● Plain-text document sources
# # #
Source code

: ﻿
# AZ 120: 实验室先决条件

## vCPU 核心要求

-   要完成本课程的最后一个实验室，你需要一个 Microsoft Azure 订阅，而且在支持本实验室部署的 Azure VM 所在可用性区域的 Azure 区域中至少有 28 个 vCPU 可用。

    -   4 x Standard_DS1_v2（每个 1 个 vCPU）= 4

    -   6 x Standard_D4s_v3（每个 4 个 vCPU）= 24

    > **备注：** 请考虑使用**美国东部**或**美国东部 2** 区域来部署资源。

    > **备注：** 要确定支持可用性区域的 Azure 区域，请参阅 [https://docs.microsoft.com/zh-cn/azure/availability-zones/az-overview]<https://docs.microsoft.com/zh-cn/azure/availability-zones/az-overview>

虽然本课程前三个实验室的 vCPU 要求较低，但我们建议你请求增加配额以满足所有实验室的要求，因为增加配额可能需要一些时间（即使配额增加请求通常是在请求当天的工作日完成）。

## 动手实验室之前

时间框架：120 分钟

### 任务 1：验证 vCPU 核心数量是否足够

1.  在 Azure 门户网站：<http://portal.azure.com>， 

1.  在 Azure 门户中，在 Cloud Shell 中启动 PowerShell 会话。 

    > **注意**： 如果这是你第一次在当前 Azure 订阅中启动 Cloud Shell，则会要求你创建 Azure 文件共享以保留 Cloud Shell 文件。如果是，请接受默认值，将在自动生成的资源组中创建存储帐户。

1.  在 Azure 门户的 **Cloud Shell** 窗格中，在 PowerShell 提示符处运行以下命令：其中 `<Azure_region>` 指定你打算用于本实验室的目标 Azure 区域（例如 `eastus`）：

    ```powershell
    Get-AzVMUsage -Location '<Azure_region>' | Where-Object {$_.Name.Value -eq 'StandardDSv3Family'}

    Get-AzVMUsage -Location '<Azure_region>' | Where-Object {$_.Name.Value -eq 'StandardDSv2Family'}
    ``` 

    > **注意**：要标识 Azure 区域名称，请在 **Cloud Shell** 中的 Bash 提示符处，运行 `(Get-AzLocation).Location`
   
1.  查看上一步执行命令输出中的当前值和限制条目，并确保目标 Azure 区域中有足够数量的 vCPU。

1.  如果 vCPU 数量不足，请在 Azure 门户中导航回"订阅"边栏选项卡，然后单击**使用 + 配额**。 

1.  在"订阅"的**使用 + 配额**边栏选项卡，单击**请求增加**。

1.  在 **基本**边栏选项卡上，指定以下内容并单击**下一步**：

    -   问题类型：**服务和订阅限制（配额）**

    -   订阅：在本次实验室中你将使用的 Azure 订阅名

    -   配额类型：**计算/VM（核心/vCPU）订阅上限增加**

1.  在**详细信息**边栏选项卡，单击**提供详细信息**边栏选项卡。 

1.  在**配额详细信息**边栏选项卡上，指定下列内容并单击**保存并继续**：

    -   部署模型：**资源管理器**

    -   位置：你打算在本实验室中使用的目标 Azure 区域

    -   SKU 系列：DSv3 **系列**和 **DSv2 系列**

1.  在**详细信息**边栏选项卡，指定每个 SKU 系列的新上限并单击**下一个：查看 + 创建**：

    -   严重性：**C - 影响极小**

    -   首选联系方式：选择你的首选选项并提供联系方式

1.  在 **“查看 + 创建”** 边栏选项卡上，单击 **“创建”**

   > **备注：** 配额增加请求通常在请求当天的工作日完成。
# # #
● WHAT YOU SHOULD DO
Whatever the number of entries above, each one is to be copied exactly.

● YOUR RESPONSE
Source code

: ﻿
# AZ 120: 实验室先决条件

## vCPU 核心要求

-   要完成本课程的最后一个实验室，你需要一个 Microsoft Azure 订阅，而且在支持本实验室部署的 Azure VM 所在可用性区域的 Azure 区域中至少有 28 个 vCPU 可用。

    -   4 x Standard_DS1_v2（每个 1 个 vCPU）= 4

    -   6 x Standard_D4s_v3（每个 4 个 vCPU）= 24

    > **备注：** 请考虑使用**美国东部**或**美国东部 2** 区域来部署资源。

    > **备注：** 要确定支持可用性区域的 Azure 区域，请参阅 [https://docs.microsoft.com/zh-cn/azure/availability-zones/az-overview]<https://docs.microsoft.com/zh-cn/azure/availability-zones/az-overview>

虽然本课程前三个实验室的 vCPU 要求较低，但我们建议你请求增加配额以满足所有实验室的要求，因为增加配额可能需要一些时间（即使配额增加请求通常是在请求当天的工作日完成）。

## 动手实验室之前

时间框架：120 分钟

### 任务 1：验证 vCPU 核心数量是否足够

1.  在 Azure 门户网站：<http://portal.azure.com>， 

1.  在 Azure 门户中，在 Cloud Shell 中启动 PowerShell 会话。 

    > **注意**： 如果这是你第一次在当前 Azure 订阅中启动 Cloud Shell，则会要求你创建 Azure 文件共享以保留 Cloud Shell 文件。如果是，请接受默认值，将在自动生成的资源组中创建存储帐户。

1.  在 Azure 门户的 **Cloud Shell** 窗格中，在 PowerShell 提示符处运行以下命令：其中 `<Azure_region>` 指定你打算用于本实验室的目标 Azure 区域（例如 `eastus`）：

    ```powershell
    Get-AzVMUsage -Location '<Azure_region>' | Where-Object {$_.Name.Value -eq 'StandardDSv3Family'}

    Get-AzVMUsage -Location '<Azure_region>' | Where-Object {$_.Name.Value -eq 'StandardDSv2Family'}
    ``` 

    > **注意**：要标识 Azure 区域名称，请在 **Cloud Shell** 中的 Bash 提示符处，运行 `(Get-AzLocation).Location`
   
1.  查看上一步执行命令输出中的当前值和限制条目，并确保目标 Azure 区域中有足够数量的 vCPU。

1.  如果 vCPU 数量不足，请在 Azure 门户中导航回"订阅"边栏选项卡，然后单击**使用 + 配额**。 

1.  在"订阅"的**使用 + 配额**边栏选项卡，单击**请求增加**。

1.  在 **基本**边栏选项卡上，指定以下内容并单击**下一步**：

    -   问题类型：**服务和订阅限制（配额）**

    -   订阅：在本次实验室中你将使用的 Azure 订阅名

    -   配额类型：**计算/VM（核心/vCPU）订阅上限增加**

1.  在**详细信息**边栏选项卡，单击**提供详细信息**边栏选项卡。 

1.  在**配额详细信息**边栏选项卡上，指定下列内容并单击**保存并继续**：

    -   部署模型：**资源管理器**

    -   位置：你打算在本实验室中使用的目标 Azure 区域

    -   SKU 系列：DSv3 **系列**和 **DSv2 系列**

1.  在**详细信息**边栏选项卡，指定每个 SKU 系列的新上限并单击**下一个：查看 + 创建**：

    -   严重性：**C - 影响极小**

    -   首选联系方式：选择你的首选选项并提供联系方式

1.  在 **“查看 + 创建”** 边栏选项卡上，单击 **“创建”**

   > **备注：** 配额增加请求通常在请求当天的工作日完成。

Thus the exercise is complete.